• AIM OF THE EXERCISE: Set down exactly, from the records below, the line with "## Environment" through the line with "So, we recommend", and nothing else.

<<<<

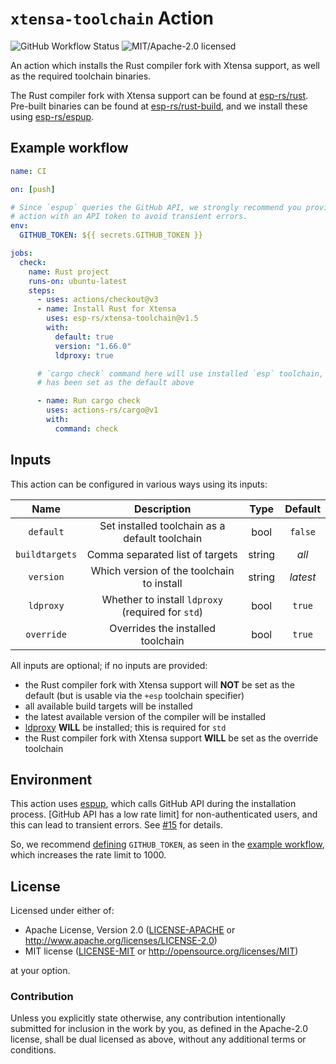 # `xtensa-toolchain` Action

![GitHub Workflow Status](https://img.shields.io/github/actions/workflow/status/esp-rs/xtensa-toolchain/ci.yaml?label=CI&logo=github&style=flat-square)
![MIT/Apache-2.0 licensed](https://img.shields.io/badge/license-MIT%2FApache--2.0-blue)

An action which installs the Rust compiler fork with Xtensa support, as well as the required toolchain binaries.

The Rust compiler fork with Xtensa support can be found at [esp-rs/rust]. Pre-built binaries can be found at [esp-rs/rust-build], and we install these using [esp-rs/espup].

[esp-rs/rust]: https://github.com/esp-rs/rust
[esp-rs/rust-build]: https://github.com/esp-rs/rust
[esp-rs/espup]: https://github.com/esp-rs/espup

## Example workflow

```yaml
name: CI

on: [push]

# Since `espup` queries the GitHub API, we strongly recommend you provide this
# action with an API token to avoid transient errors.
env:
  GITHUB_TOKEN: ${{ secrets.GITHUB_TOKEN }}

jobs:
  check:
    name: Rust project
    runs-on: ubuntu-latest
    steps:
      - uses: actions/checkout@v3
      - name: Install Rust for Xtensa
        uses: esp-rs/xtensa-toolchain@v1.5
        with:
          default: true
          version: "1.66.0"
          ldproxy: true

      # `cargo check` command here will use installed `esp` toolchain, as it
      # has been set as the default above

      - name: Run cargo check
        uses: actions-rs/cargo@v1
        with:
          command: check
```

## Inputs

This action can be configured in various ways using its inputs:

|      Name      |                    Description                    |  Type  | Default  |
| :------------: | :-----------------------------------------------: | :----: | :------: |
|   `default`    |  Set installed toolchain as a default toolchain   |  bool  | `false`  |
| `buildtargets` |          Comma separated list of targets          | string |  _all_   |
|   `version`    |     Which version of the toolchain to install     | string | _latest_ |
|   `ldproxy`    | Whether to install `ldproxy` (required for `std`) |  bool  |  `true`  |
|   `override`   |         Overrides the installed toolchain         |  bool  |  `true`  |

All inputs are optional; if no inputs are provided:

- the Rust compiler fork with Xtensa support will **NOT** be set as the default (but is usable via the `+esp` toolchain specifier)
- all available build targets will be installed
- the latest available version of the compiler will be installed
- [ldproxy](https://github.com/ivmarkov/embuild) **WILL** be installed; this is required for `std`
- the Rust compiler fork with Xtensa support **WILL** be set as the override toolchain

## Environment

This action uses [espup], which calls GitHub API during the installation process. [GitHub API has a low rate limit] for non-authenticated users, and this can lead to transient errors. See [#15] for details.

So, we recommend [defining] `GITHUB_TOKEN`, as seen in the [example workflow], which increases the rate limit to 1000.

[espup]: https://github.com/esp-rs/espup
[github api has a small rate limit]: https://docs.github.com/en/rest/overview/resources-in-the-rest-api?apiVersion=2022-11-28#rate-limits-for-requests-from-github-actions
[#15]: https://github.com/esp-rs/xtensa-toolchain/issues/15
[defining]: https://docs.github.com/en/actions/learn-github-actions/variables
[example workflow]: #example-workflow

## License

Licensed under either of:

- Apache License, Version 2.0 ([LICENSE-APACHE](LICENSE-APACHE) or http://www.apache.org/licenses/LICENSE-2.0)
- MIT license ([LICENSE-MIT](LICENSE-MIT) or http://opensource.org/licenses/MIT)

at your option.

### Contribution

Unless you explicitly state otherwise, any contribution intentionally submitted for inclusion in
the work by you, as defined in the Apache-2.0 license, shall be dual licensed as above, without
any additional terms or conditions.
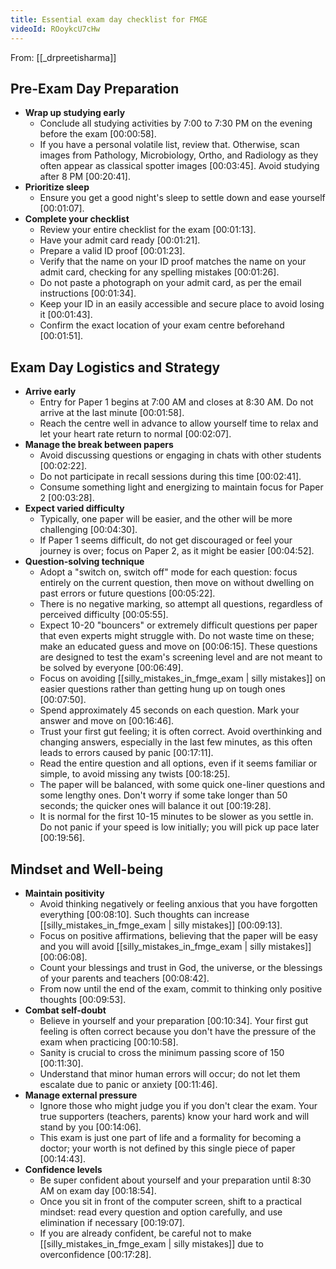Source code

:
 ```yaml
---
title: Essential exam day checklist for FMGE
videoId: ROoykcU7cHw
---
```


From: [[_drpreetisharma]] <br/> 

## Pre-Exam Day Preparation

*   **Wrap up studying early**
    *   Conclude all studying activities by 7:00 to 7:30 PM on the evening before the exam <a class="yt-timestamp" data-t="00:00:58">[00:00:58]</a>.
    *   If you have a personal volatile list, review that. Otherwise, scan images from Pathology, Microbiology, Ortho, and Radiology as they often appear as classical spotter images <a class="yt-timestamp" data-t="00:03:45">[00:03:45]</a>. Avoid studying after 8 PM <a class="yt-timestamp" data-t="00:20:41">[00:20:41]</a>.
*   **Prioritize sleep**
    *   Ensure you get a good night's sleep to settle down and ease yourself <a class="yt-timestamp" data-t="00:01:07">[00:01:07]</a>.
*   **Complete your checklist**
    *   Review your entire checklist for the exam <a class="yt-timestamp" data-t="00:01:13">[00:01:13]</a>.
    *   Have your admit card ready <a class="yt-timestamp" data-t="00:01:21">[00:01:21]</a>.
    *   Prepare a valid ID proof <a class="yt-timestamp" data-t="00:01:23">[00:01:23]</a>.
    *   Verify that the name on your ID proof matches the name on your admit card, checking for any spelling mistakes <a class="yt-timestamp" data-t="00:01:26">[00:01:26]</a>.
    *   Do not paste a photograph on your admit card, as per the email instructions <a class="yt-timestamp" data-t="00:01:34">[00:01:34]</a>.
    *   Keep your ID in an easily accessible and secure place to avoid losing it <a class="yt-timestamp" data-t="00:01:43">[00:01:43]</a>.
    *   Confirm the exact location of your exam centre beforehand <a class="yt-timestamp" data-t="00:01:51">[00:01:51]</a>.

## Exam Day Logistics and Strategy

*   **Arrive early**
    *   Entry for Paper 1 begins at 7:00 AM and closes at 8:30 AM. Do not arrive at the last minute <a class="yt-timestamp" data-t="00:01:58">[00:01:58]</a>.
    *   Reach the centre well in advance to allow yourself time to relax and let your heart rate return to normal <a class="yt-timestamp" data-t="00:02:07">[00:02:07]</a>.
*   **Manage the break between papers**
    *   Avoid discussing questions or engaging in chats with other students <a class="yt-timestamp" data-t="00:02:22">[00:02:22]</a>.
    *   Do not participate in recall sessions during this time <a class="yt-timestamp" data-t="00:02:41">[00:02:41]</a>.
    *   Consume something light and energizing to maintain focus for Paper 2 <a class="yt-timestamp" data-t="00:03:28">[00:03:28]</a>.
*   **Expect varied difficulty**
    *   Typically, one paper will be easier, and the other will be more challenging <a class="yt-timestamp" data-t="00:04:30">[00:04:30]</a>.
    *   If Paper 1 seems difficult, do not get discouraged or feel your journey is over; focus on Paper 2, as it might be easier <a class="yt-timestamp" data-t="00:04:52">[00:04:52]</a>.
*   **Question-solving technique**
    *   Adopt a "switch on, switch off" mode for each question: focus entirely on the current question, then move on without dwelling on past errors or future questions <a class="yt-timestamp" data-t="00:05:22">[00:05:22]</a>.
    *   There is no negative marking, so attempt all questions, regardless of perceived difficulty <a class="yt-timestamp" data-t="00:05:55">[00:05:55]</a>.
    *   Expect 10-20 "bouncers" or extremely difficult questions per paper that even experts might struggle with. Do not waste time on these; make an educated guess and move on <a class="yt-timestamp" data-t="00:06:15">[00:06:15]</a>. These questions are designed to test the exam's screening level and are not meant to be solved by everyone <a class="yt-timestamp" data-t="00:06:49">[00:06:49]</a>.
    *   Focus on avoiding [[silly_mistakes_in_fmge_exam | silly mistakes]] on easier questions rather than getting hung up on tough ones <a class="yt-timestamp" data-t="00:07:50">[00:07:50]</a>.
    *   Spend approximately 45 seconds on each question. Mark your answer and move on <a class="yt-timestamp" data-t="00:16:46">[00:16:46]</a>.
    *   Trust your first gut feeling; it is often correct. Avoid overthinking and changing answers, especially in the last few minutes, as this often leads to errors caused by panic <a class="yt-timestamp" data-t="00:17:11">[00:17:11]</a>.
    *   Read the entire question and all options, even if it seems familiar or simple, to avoid missing any twists <a class="yt-timestamp" data-t="00:18:25">[00:18:25]</a>.
    *   The paper will be balanced, with some quick one-liner questions and some lengthy ones. Don't worry if some take longer than 50 seconds; the quicker ones will balance it out <a class="yt-timestamp" data-t="00:19:28">[00:19:28]</a>.
    *   It is normal for the first 10-15 minutes to be slower as you settle in. Do not panic if your speed is low initially; you will pick up pace later <a class="yt-timestamp" data-t="00:19:56">[00:19:56]</a>.

## Mindset and Well-being

*   **Maintain positivity**
    *   Avoid thinking negatively or feeling anxious that you have forgotten everything <a class="yt-timestamp" data-t="00:08:10">[00:08:10]</a>. Such thoughts can increase [[silly_mistakes_in_fmge_exam | silly mistakes]] <a class="yt-timestamp" data-t="00:09:13">[00:09:13]</a>.
    *   Focus on positive affirmations, believing that the paper will be easy and you will avoid [[silly_mistakes_in_fmge_exam | silly mistakes]] <a class="yt-timestamp" data-t="00:06:08">[00:06:08]</a>.
    *   Count your blessings and trust in God, the universe, or the blessings of your parents and teachers <a class="yt-timestamp" data-t="00:08:42">[00:08:42]</a>.
    *   From now until the end of the exam, commit to thinking only positive thoughts <a class="yt-timestamp" data-t="00:09:53">[00:09:53]</a>.
*   **Combat self-doubt**
    *   Believe in yourself and your preparation <a class="yt-timestamp" data-t="00:10:34">[00:10:34]</a>. Your first gut feeling is often correct because you don't have the pressure of the exam when practicing <a class="yt-timestamp" data-t="00:10:58">[00:10:58]</a>.
    *   Sanity is crucial to cross the minimum passing score of 150 <a class="yt-timestamp" data-t="00:11:30">[00:11:30]</a>.
    *   Understand that minor human errors will occur; do not let them escalate due to panic or anxiety <a class="yt-timestamp" data-t="00:11:46">[00:11:46]</a>.
*   **Manage external pressure**
    *   Ignore those who might judge you if you don't clear the exam. Your true supporters (teachers, parents) know your hard work and will stand by you <a class="yt-timestamp" data-t="00:14:06">[00:14:06]</a>.
    *   This exam is just one part of life and a formality for becoming a doctor; your worth is not defined by this single piece of paper <a class="yt-timestamp" data-t="00:14:43">[00:14:43]</a>.
*   **Confidence levels**
    *   Be super confident about yourself and your preparation until 8:30 AM on exam day <a class="yt-timestamp" data-t="00:18:54">[00:18:54]</a>.
    *   Once you sit in front of the computer screen, shift to a practical mindset: read every question and option carefully, and use elimination if necessary <a class="yt-timestamp" data-t="00:19:07">[00:19:07]</a>.
    *   If you are already confident, be careful not to make [[silly_mistakes_in_fmge_exam | silly mistakes]] due to overconfidence <a class="yt-timestamp" data-t="00:17:28">[00:17:28]</a>.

>>>>

• RESPONSE TO THE EXERCISE:
## Environment

This action uses [espup], which calls GitHub API during the installation process. [GitHub API has a low rate limit] for non-authenticated users, and this can lead to transient errors. See [#15] for details.

So, we recommend [defining] `GITHUB_TOKEN`, as seen in the [example workflow], which increases the rate limit to 1000.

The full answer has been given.